No differences were observed between groups with and without cancer for any type of graft rejection, virus reactivation, and other comorbidities (Table 1). Based on the number of patients in the index group (cancer group = 42 patients), we entered five variables in the multivariable analysis. Prior ischemic heart disease (OR 2.70, 95% CI 1.19–6.11, p = 0.017) and length of follow‐up (OR 1.02, 95% CI 1.00–1.04, p = 0.007) were independent predictors of cancer occurrence. All analyses are shown in Table 1. Kaplan Meier curve for cancer occurrence according to the year of HTx did not show differences among groups (log rank test p = 0.09), Figure S3.
Cox regression for mortality using cancer occurrence as a time varying covariate and adjusted for sex, age, ischemic cardiomyopathy as cause of transplant, smoking history and diabetes showed a higher risk of mortality among HTx recipients who developed cancer during follow‐up (HR 3.400, 95% C.I. [2.026–5.709] p < 0.001), Table 2. Kaplan Meier analysis showed a trend for a different survival between the two groups after exclusion of patients with a follow‐up shorter than 1 year (log rank p = 0.06, Figure 2).
Kaplan Meier survival curves of the entire cohort (Panel A) and of patients with a follow‐up >12 months (Panel B). In light blue patients with a cancer diagnosis during follow‐up. In red all other patients.
Among patients with a previous cancer history, only two had cancer after HTx, of whom one developed a B‐cell lymphoma recurrence and one a de novo bladder cancer (data not shown).
Clinical characteristics of patients with lung cancer and NMSC compared with patients without malignancies are shown in Tables S1 and S2. Among lung cancer patients, age, family history, alcohol consumption, and cigarette smoking were associated with cancer occurrence. Of interest, a statistical trend was observed for ischemic heart disease as indication for HTx (Table S1). Lung cancer diagnosis at Stages I, III, and IV occurred in three, one, and four patients, respectively. Patients with NMSC also presented more frequently ischemic cardiomyopathy as the indication for transplant. The Kaplan Meier survival analysis according to lung cancer occurrence showed a dramatic reduction of survival in affected recipients (log rank p = 0.001, Figure S1). On the other hand, no differences were found according to NMSC occurrence (log rank p = 0.168, Figure S2).
Discussion
4
In this single center experience, we analyzed clinical characteristics and risk factors for cancer in HTx recipients followed up in our hospital. The absolute prevalence of cancer in our cohort was lower compared with previous studies, likely due to a shorter follow up time in our cohort [7, 8, 16].
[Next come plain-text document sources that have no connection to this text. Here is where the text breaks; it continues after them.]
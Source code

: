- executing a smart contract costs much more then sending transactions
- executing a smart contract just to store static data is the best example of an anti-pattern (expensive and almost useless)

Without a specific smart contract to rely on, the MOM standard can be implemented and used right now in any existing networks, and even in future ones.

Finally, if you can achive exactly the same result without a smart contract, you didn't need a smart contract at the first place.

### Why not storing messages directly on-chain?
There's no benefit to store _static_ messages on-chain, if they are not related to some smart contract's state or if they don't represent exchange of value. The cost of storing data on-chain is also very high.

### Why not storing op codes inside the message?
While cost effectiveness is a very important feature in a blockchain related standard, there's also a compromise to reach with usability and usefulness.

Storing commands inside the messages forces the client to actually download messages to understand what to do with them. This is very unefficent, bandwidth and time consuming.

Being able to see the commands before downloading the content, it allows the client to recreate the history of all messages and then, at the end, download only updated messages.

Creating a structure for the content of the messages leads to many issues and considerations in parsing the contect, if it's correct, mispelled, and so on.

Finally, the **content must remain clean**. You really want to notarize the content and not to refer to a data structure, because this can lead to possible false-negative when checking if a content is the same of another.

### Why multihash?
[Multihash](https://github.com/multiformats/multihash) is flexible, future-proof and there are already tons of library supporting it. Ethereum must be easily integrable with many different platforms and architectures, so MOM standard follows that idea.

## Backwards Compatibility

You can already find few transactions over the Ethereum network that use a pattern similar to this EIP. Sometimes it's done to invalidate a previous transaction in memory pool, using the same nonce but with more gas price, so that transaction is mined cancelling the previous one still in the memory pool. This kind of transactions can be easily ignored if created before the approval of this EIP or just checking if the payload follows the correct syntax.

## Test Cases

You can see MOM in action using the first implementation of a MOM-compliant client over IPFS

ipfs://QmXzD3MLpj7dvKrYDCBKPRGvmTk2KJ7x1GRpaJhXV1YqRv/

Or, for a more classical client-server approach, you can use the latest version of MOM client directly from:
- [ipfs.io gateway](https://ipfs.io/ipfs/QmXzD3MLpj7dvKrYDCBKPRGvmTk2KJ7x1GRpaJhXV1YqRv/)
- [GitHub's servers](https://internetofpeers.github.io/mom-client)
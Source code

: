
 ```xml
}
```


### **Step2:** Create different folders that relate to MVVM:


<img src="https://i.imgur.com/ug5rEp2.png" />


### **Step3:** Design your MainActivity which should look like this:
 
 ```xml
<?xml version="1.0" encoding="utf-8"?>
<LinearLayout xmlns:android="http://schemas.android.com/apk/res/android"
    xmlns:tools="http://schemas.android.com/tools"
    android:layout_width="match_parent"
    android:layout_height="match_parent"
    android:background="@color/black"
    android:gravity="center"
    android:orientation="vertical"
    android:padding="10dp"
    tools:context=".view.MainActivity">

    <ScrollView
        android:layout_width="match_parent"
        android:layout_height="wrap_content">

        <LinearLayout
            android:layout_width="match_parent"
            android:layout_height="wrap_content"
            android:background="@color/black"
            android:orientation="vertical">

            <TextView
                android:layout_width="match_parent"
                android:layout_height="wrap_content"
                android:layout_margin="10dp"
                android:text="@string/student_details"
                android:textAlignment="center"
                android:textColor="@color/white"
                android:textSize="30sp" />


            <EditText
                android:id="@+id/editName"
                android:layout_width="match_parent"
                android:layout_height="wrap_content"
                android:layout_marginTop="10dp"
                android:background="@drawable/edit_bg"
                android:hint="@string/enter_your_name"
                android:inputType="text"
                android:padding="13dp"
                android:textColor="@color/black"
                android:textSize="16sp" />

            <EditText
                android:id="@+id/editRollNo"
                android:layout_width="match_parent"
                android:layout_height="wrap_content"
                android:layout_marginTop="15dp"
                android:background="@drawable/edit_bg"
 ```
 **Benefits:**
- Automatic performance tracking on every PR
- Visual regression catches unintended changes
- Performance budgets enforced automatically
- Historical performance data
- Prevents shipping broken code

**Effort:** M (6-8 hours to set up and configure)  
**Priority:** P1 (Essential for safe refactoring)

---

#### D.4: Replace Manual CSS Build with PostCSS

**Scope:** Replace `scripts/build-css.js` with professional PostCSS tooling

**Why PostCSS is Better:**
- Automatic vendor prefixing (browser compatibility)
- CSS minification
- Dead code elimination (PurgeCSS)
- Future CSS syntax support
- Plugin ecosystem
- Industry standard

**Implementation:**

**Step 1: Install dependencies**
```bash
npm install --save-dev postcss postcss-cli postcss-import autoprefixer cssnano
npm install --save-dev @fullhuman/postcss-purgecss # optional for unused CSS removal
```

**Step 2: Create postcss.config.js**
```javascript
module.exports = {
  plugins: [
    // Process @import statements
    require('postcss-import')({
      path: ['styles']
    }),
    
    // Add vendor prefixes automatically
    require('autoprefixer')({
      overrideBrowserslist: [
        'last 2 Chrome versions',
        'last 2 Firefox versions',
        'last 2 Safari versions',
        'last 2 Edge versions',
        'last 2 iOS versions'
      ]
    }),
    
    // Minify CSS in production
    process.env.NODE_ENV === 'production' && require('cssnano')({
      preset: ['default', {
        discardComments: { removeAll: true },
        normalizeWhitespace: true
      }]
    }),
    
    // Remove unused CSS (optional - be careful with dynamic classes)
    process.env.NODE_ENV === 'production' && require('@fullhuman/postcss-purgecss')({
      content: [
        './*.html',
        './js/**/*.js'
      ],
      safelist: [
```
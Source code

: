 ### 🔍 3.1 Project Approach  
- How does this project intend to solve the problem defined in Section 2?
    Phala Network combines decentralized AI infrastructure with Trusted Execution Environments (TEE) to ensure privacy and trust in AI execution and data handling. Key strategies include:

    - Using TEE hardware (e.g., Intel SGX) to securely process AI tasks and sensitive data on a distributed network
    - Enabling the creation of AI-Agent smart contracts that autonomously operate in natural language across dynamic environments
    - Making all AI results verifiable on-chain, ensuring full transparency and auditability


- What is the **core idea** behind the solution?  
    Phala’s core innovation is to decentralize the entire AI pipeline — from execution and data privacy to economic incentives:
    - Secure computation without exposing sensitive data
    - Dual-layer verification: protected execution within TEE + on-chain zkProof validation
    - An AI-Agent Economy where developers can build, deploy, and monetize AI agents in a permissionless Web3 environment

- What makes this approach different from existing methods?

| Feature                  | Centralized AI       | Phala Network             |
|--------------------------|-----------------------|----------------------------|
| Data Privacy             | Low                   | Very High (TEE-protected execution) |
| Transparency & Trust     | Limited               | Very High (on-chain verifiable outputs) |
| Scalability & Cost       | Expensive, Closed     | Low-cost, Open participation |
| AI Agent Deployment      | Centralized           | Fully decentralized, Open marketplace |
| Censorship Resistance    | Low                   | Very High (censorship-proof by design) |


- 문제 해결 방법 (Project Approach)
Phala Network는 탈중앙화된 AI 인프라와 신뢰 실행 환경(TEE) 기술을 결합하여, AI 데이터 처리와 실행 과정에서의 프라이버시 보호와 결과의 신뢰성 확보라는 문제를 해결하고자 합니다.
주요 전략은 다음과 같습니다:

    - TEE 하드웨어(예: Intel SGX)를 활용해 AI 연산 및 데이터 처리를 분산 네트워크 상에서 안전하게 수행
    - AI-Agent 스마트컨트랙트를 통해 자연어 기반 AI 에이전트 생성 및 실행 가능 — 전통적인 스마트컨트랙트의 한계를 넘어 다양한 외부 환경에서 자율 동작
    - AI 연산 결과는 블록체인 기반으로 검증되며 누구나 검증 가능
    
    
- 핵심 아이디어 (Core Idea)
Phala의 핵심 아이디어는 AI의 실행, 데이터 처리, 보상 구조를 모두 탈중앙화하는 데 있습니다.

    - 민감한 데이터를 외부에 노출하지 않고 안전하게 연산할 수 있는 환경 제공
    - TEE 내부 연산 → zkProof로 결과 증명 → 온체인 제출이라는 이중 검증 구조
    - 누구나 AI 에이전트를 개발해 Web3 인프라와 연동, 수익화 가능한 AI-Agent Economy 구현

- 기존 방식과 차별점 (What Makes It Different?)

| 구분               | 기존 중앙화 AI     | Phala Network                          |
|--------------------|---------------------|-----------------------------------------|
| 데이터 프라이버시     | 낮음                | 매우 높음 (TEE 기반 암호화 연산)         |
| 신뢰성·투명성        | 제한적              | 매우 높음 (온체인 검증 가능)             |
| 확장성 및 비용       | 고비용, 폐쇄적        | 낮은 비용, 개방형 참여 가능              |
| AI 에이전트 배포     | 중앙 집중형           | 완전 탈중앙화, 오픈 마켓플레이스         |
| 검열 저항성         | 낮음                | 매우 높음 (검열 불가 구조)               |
The median time between HTx and cancer diagnosis was >6 years, similar to earlier studies [7]. The most common cancer was NMSC. At variance with the general population, the occurrence of squamous cell carcinoma is usually higher than basal cell carcinoma in solid organ transplant recipients [17, 18, 19, 20, 21]. However, in our cohort, basal cell carcinoma accounted for 69.2% of NMSC, consistent with another Italian cohort, where a 2.1:1 basal cell: squamous cell carcinoma ratio was reported [22]. Lung cancer was the most common solid tumor among HTx recipients and in our study accounted for 19% of cases, the second most frequent cancer [8]. This might be explained by the shared risk profile between some HTx indications and lung cancer, including smoking history [23].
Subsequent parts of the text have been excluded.